Esta é uma questão visivelmente intrincada. Porém, entendemos que ela pode ser resolvida com base na mesma premissa referente à abertura da instância excepcional [11]. É que se a competência do Tribunal de origem só se exaure com a emissão do juízo precário de admissibilidade do recurso especial, e se esse juízo fica suspenso até o pronunciamento do Superior Tribunal sobre a questão selecionada, é de se supor que a instância a quo deve permanecer incumbida de apreciar todos os feitos e incidentes relacionados ao recurso, inclusive aqueles em que se pleiteia o imediato processamento do feito [12]. Fosse o contrário e se iria na contramão da razão de ser da mudança, que é a de justamente desafogar as pautas dos Tribunais Superiores, permitindo que eles se concentrem nas causas efetivamente pendentes de uniformização.

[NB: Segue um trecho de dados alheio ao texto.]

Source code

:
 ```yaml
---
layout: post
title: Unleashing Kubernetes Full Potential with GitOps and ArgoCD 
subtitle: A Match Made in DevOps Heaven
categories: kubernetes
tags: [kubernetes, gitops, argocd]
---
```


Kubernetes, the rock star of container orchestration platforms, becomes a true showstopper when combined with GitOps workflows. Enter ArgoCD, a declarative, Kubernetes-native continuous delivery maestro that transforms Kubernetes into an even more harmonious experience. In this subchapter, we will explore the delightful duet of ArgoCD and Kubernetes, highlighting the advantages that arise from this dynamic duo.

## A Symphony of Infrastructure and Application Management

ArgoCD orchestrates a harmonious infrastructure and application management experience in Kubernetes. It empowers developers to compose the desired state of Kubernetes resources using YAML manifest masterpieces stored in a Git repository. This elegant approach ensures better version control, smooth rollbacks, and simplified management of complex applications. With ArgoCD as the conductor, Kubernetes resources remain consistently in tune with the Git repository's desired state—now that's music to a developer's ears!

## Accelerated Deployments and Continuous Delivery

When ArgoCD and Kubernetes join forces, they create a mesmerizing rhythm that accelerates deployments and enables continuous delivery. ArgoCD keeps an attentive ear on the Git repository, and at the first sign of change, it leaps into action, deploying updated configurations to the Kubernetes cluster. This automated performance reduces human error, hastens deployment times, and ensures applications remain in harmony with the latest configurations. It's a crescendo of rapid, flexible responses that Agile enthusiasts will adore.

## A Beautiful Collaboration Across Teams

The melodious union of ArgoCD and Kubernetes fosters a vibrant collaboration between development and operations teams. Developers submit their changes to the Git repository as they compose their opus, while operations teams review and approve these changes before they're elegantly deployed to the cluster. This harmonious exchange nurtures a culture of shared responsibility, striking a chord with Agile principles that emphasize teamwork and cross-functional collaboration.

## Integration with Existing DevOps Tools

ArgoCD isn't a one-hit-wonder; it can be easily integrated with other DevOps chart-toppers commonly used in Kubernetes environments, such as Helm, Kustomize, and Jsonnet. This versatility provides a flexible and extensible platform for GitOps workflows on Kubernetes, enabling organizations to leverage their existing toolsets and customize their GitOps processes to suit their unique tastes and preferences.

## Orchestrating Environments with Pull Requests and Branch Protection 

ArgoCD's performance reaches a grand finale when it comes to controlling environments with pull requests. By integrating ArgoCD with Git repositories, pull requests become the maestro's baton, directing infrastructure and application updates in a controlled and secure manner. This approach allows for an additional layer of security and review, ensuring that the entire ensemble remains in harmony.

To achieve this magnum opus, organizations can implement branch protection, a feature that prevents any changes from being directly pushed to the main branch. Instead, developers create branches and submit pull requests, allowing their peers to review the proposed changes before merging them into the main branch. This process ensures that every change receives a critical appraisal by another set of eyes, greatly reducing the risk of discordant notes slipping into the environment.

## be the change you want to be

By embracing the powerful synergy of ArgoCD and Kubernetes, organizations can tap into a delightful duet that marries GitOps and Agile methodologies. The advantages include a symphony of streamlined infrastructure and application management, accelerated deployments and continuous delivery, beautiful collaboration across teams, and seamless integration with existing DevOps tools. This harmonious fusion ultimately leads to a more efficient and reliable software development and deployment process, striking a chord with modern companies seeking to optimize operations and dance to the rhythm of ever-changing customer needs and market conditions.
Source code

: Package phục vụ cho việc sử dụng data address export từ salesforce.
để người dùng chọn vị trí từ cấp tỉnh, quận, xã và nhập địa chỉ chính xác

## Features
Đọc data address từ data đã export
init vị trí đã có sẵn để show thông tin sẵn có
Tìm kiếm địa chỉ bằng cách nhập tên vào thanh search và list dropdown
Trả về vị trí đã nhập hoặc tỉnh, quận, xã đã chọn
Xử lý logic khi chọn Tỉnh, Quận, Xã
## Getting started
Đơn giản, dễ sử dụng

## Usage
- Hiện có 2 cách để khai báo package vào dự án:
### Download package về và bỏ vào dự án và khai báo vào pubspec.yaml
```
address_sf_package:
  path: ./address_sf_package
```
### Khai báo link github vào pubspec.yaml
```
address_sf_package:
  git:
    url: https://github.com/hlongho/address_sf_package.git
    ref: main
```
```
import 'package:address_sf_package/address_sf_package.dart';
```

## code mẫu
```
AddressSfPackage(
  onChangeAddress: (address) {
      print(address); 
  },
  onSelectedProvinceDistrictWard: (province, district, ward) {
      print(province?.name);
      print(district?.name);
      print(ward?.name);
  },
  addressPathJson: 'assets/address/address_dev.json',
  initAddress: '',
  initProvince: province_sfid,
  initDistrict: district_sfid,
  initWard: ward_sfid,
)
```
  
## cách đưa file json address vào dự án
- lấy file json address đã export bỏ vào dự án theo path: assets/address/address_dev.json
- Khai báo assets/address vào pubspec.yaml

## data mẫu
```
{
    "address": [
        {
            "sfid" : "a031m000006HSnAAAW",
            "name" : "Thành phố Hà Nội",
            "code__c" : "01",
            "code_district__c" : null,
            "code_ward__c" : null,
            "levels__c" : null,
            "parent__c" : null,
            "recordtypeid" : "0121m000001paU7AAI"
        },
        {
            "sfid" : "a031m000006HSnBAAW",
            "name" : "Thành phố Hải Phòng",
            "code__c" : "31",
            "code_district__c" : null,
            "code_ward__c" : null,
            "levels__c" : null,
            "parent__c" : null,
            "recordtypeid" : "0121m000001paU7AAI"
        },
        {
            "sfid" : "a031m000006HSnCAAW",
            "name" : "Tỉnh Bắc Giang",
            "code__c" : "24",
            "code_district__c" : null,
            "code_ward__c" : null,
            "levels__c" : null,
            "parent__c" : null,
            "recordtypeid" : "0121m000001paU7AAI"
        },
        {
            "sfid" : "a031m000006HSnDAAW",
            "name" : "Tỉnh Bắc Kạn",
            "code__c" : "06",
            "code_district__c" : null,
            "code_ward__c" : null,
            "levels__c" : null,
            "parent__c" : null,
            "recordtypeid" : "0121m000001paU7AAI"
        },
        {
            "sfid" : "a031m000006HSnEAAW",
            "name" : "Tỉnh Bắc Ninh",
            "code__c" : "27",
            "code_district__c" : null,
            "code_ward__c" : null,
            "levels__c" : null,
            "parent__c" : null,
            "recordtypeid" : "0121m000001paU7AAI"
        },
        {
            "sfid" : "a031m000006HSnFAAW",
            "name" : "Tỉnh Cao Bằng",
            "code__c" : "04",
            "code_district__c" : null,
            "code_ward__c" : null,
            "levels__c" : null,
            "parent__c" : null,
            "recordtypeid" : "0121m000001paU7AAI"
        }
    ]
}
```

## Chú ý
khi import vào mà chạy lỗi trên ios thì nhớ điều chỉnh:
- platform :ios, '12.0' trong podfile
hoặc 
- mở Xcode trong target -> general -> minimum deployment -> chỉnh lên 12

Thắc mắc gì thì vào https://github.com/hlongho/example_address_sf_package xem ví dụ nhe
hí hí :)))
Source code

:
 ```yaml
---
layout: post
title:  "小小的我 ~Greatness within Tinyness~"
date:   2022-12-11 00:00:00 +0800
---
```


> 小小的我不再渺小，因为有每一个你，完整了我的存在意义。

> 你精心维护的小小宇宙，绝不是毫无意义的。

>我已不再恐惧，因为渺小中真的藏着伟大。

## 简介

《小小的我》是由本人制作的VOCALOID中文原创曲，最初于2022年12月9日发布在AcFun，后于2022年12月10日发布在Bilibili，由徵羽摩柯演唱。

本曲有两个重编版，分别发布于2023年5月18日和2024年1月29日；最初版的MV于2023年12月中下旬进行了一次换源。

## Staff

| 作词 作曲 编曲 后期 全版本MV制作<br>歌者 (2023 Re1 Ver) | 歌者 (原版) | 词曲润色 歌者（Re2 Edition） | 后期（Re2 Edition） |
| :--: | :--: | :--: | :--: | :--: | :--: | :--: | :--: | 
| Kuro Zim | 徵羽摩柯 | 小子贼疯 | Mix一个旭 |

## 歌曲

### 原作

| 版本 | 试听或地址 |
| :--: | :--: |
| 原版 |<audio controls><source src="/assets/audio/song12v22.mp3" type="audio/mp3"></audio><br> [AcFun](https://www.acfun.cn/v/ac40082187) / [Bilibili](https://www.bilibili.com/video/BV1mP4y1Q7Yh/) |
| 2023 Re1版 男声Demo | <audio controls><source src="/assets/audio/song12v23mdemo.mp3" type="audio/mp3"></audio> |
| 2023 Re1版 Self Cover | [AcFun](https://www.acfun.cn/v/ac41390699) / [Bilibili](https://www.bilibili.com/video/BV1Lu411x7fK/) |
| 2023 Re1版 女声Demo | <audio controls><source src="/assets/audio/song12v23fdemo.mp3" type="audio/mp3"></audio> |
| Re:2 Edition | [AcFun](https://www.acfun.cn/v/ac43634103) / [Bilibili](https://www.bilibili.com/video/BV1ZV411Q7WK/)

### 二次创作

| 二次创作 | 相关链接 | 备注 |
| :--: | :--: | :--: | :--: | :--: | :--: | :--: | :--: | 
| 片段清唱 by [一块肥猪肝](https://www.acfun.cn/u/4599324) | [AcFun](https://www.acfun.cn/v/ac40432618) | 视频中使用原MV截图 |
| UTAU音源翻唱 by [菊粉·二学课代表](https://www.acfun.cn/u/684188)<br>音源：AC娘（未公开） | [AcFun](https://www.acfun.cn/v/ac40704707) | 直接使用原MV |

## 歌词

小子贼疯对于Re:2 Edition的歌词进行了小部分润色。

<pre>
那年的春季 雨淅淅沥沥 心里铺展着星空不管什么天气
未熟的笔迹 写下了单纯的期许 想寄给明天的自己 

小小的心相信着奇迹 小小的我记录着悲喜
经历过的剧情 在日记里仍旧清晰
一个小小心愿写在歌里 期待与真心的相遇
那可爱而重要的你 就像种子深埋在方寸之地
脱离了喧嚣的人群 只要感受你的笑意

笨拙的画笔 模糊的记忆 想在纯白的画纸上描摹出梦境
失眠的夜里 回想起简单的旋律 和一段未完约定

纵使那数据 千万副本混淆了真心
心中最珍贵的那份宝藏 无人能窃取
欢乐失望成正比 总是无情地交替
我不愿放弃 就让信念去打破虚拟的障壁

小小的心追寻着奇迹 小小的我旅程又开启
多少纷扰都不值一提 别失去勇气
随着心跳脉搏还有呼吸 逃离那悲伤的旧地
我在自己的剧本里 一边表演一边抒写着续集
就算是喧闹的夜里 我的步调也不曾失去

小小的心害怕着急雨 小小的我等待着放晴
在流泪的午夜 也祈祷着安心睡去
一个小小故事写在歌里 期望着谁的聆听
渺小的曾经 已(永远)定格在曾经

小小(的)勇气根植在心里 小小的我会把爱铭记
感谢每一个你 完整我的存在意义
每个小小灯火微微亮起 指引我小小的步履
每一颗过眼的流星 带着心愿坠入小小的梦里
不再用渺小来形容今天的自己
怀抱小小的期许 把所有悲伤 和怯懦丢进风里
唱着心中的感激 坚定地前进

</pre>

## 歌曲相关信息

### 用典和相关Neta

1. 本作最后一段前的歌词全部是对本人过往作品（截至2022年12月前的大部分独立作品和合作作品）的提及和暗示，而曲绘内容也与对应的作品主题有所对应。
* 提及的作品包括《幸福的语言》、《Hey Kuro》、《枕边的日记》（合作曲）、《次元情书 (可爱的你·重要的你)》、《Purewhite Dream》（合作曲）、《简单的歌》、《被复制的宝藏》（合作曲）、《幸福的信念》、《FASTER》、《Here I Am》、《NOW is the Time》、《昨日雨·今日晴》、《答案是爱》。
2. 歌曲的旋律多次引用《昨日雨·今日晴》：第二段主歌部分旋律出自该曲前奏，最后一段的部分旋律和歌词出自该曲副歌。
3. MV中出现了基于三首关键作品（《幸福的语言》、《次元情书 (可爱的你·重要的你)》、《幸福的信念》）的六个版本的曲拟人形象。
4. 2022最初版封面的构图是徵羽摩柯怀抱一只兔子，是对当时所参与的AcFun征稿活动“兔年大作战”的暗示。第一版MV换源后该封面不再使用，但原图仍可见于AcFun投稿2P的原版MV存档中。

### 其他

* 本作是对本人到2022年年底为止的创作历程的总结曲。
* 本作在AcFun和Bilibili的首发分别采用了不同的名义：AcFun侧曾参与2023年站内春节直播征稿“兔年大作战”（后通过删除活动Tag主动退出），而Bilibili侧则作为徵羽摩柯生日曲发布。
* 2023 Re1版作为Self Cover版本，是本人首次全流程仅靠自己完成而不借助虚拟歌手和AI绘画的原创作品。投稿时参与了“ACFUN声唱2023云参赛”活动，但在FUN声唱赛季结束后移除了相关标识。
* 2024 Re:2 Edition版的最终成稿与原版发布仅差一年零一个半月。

O mesmo, contudo, não deve acontecer com os recursos representativos da controvérsia, pois, embora ainda não tenha sido exercido o seu juízo de admissibilidade, eles já se encontram sob o crivo do Superior Tribunal, e seria contraditório que a instância recorrida emitisse uma ordem a uma instância superior, determinando a sustação dos efeitos de uma decisão cujo controle definitivo sequer lhe compete.